* **Directions**
Write out the entries below in full, exactly as given.

[Saved data entries]

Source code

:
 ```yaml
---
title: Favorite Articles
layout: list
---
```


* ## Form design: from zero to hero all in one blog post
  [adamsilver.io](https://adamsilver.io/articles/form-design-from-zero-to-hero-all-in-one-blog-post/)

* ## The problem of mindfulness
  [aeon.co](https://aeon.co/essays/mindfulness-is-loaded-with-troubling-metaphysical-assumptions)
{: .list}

* **Answer space**
Source code

:
 ```yaml
---
title: Favorite Articles
layout: list
---
```


* ## Form design: from zero to hero all in one blog post
  [adamsilver.io](https://adamsilver.io/articles/form-design-from-zero-to-hero-all-in-one-blog-post/)

* ## The problem of mindfulness
  [aeon.co](https://aeon.co/essays/mindfulness-is-loaded-with-troubling-metaphysical-assumptions)
{: .list}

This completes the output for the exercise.